PROMPT: Whenever a line in the records below contains "slide", pick it out.

BEGIN SOURCE DATA

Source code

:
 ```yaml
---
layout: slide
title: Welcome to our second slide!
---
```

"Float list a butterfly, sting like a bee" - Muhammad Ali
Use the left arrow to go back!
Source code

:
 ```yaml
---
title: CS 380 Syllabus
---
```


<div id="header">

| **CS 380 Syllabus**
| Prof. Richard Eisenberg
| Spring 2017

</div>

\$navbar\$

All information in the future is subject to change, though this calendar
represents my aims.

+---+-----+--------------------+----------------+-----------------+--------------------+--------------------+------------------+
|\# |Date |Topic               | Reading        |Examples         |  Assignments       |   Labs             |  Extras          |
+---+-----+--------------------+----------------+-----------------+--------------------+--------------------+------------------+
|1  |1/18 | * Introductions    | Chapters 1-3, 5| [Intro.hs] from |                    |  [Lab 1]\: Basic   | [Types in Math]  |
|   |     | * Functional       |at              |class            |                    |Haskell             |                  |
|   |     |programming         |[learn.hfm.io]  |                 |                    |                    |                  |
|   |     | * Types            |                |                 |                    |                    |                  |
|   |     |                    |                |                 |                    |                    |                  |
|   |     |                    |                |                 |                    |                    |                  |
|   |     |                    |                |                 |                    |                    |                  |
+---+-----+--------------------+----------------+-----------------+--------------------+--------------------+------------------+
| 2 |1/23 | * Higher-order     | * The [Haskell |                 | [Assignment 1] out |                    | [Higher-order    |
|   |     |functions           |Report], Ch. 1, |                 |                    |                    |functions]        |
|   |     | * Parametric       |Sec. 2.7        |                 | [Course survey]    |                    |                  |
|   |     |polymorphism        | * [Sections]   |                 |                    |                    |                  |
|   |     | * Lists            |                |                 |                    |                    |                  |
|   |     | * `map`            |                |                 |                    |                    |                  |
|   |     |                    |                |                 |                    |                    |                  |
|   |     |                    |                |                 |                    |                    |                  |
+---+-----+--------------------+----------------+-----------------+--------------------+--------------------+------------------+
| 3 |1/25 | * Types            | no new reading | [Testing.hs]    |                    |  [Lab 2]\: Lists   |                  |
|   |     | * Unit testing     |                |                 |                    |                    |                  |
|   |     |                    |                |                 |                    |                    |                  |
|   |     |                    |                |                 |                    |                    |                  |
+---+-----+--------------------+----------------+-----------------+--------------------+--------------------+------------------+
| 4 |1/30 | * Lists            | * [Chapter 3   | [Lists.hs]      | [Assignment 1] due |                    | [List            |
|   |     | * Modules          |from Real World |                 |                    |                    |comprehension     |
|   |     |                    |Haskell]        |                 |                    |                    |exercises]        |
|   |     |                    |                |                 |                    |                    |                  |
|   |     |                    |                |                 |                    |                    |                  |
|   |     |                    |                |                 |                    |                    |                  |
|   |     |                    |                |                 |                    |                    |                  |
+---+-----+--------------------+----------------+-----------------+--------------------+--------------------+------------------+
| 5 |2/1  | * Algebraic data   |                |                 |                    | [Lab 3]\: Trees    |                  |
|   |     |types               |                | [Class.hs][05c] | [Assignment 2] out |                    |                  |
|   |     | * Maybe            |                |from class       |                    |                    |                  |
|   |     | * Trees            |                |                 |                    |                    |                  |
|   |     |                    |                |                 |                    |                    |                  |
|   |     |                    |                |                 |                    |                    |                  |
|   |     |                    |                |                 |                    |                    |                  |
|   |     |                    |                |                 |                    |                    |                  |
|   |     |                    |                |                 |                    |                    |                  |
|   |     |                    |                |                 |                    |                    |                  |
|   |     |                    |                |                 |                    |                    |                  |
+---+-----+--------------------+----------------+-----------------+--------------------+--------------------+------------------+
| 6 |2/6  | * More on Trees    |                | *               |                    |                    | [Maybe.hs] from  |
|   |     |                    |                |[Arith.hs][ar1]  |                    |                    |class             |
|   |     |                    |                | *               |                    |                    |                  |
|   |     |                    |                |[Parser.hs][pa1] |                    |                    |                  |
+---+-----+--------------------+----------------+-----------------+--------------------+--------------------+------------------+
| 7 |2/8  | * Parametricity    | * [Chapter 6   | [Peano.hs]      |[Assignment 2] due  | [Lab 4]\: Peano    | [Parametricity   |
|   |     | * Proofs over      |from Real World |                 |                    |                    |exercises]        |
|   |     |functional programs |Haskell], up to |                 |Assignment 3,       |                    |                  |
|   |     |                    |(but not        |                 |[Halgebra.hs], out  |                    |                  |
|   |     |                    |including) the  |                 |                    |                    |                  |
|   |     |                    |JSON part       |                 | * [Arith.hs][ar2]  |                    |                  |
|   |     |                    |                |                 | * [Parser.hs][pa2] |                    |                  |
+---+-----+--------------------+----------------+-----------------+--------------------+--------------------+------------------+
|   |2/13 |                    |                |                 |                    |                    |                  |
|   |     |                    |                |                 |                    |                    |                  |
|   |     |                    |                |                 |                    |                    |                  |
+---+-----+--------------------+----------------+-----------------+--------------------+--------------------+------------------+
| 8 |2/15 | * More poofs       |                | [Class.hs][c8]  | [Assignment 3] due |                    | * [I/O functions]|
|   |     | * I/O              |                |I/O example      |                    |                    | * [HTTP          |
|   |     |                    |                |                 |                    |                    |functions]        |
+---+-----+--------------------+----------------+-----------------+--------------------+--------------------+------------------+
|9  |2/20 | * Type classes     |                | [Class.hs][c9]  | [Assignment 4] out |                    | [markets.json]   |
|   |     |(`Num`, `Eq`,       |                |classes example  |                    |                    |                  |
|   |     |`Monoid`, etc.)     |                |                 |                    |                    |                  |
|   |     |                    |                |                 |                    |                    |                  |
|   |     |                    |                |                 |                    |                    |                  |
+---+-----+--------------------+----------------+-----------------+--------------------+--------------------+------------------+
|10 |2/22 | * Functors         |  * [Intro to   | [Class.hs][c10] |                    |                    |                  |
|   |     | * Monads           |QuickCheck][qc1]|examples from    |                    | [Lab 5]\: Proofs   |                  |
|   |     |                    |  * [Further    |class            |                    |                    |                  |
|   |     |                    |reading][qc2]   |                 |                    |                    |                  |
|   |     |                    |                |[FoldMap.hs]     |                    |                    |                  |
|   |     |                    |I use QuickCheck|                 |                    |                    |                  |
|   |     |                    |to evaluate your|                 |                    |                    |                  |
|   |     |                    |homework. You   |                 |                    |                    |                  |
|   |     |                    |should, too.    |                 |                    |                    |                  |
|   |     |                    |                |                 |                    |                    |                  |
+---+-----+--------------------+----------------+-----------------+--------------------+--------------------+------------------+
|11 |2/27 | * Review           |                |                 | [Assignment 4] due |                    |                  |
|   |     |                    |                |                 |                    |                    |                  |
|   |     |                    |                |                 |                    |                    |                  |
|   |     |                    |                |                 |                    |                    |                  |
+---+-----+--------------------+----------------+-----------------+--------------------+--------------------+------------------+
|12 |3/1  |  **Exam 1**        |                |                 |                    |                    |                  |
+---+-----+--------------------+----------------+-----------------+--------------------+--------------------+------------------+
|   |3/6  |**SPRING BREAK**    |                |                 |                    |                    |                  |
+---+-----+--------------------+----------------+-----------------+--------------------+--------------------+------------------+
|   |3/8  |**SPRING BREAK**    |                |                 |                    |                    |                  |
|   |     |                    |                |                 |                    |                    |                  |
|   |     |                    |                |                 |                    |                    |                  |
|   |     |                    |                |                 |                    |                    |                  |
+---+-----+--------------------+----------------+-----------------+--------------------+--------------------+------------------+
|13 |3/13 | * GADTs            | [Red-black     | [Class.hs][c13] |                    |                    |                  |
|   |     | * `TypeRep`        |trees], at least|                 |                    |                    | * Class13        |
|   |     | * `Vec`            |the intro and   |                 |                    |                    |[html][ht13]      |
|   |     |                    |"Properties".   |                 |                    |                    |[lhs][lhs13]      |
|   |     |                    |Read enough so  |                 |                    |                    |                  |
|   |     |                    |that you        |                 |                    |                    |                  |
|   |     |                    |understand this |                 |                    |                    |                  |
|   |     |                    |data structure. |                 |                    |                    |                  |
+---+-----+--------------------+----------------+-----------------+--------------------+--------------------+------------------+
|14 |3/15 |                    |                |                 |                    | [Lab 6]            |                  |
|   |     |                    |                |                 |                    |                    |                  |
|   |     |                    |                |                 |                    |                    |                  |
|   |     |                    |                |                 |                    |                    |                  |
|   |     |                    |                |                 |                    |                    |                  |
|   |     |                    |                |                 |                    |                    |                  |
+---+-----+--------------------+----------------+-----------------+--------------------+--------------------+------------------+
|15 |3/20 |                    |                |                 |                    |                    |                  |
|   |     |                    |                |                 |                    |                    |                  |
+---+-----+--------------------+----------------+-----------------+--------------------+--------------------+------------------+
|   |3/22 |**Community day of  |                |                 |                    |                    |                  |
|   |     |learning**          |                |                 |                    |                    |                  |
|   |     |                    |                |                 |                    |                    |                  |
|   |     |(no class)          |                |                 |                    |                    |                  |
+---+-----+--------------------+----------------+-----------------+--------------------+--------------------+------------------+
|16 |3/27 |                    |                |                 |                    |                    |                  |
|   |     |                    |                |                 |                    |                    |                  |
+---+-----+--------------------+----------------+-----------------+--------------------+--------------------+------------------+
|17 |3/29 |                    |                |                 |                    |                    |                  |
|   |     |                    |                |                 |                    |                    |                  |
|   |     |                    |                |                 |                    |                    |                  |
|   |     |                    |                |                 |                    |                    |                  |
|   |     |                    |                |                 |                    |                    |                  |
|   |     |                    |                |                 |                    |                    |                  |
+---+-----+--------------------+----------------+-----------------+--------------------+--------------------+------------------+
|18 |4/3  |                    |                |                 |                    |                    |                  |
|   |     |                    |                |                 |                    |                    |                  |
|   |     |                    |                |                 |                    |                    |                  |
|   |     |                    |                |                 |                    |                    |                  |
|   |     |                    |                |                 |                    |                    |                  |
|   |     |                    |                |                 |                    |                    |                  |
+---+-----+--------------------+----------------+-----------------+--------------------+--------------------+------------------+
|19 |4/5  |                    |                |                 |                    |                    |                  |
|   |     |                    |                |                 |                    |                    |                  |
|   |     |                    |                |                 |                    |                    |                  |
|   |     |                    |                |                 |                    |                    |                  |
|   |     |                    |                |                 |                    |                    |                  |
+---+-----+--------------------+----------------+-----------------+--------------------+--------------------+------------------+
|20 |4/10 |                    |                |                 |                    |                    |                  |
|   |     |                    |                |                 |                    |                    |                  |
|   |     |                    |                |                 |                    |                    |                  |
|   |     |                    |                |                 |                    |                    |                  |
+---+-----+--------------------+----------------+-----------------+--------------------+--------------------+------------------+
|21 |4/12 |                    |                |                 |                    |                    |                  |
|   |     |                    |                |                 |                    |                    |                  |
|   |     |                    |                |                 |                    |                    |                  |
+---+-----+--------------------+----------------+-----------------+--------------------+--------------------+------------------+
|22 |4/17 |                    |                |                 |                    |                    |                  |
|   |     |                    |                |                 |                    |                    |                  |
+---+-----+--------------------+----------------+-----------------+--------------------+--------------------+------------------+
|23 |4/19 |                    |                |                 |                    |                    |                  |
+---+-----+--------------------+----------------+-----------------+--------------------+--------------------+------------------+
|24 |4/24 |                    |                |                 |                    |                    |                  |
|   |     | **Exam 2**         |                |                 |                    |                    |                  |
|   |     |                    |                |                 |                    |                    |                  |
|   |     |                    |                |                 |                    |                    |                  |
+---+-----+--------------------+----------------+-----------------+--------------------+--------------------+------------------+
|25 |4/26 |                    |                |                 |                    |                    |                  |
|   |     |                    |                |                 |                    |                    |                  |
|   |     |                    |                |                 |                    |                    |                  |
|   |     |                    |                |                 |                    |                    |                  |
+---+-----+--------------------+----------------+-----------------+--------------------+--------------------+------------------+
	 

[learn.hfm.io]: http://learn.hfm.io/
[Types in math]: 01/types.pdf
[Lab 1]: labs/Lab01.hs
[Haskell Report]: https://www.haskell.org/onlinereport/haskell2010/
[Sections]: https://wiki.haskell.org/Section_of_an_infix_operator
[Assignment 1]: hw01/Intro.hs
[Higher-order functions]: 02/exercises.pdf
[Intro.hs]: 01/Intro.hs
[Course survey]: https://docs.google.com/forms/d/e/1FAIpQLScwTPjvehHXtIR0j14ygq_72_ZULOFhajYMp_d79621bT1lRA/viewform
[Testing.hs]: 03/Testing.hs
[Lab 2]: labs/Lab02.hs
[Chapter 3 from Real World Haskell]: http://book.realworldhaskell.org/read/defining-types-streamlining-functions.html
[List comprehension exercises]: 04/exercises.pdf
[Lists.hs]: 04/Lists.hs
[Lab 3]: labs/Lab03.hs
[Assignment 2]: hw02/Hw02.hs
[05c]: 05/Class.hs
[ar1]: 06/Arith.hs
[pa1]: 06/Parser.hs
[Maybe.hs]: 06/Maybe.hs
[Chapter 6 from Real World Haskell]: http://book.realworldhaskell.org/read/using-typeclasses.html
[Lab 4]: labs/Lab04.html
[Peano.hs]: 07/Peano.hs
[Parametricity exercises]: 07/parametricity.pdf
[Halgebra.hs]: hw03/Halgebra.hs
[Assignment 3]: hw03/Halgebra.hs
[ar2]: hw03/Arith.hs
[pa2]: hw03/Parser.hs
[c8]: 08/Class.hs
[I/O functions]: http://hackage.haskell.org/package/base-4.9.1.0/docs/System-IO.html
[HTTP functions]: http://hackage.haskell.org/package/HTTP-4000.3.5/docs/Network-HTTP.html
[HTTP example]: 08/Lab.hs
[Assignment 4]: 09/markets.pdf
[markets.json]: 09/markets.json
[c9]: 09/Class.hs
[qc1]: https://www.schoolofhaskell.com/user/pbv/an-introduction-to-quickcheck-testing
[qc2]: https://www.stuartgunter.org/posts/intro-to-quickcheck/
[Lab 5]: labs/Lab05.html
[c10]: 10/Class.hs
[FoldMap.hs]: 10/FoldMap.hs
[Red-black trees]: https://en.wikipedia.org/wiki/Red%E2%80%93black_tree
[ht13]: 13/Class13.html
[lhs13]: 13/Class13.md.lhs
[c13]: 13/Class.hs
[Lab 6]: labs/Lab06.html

END SOURCE DATA

TASK SOLUTION:
layout: slide
title: Welcome to our second slide!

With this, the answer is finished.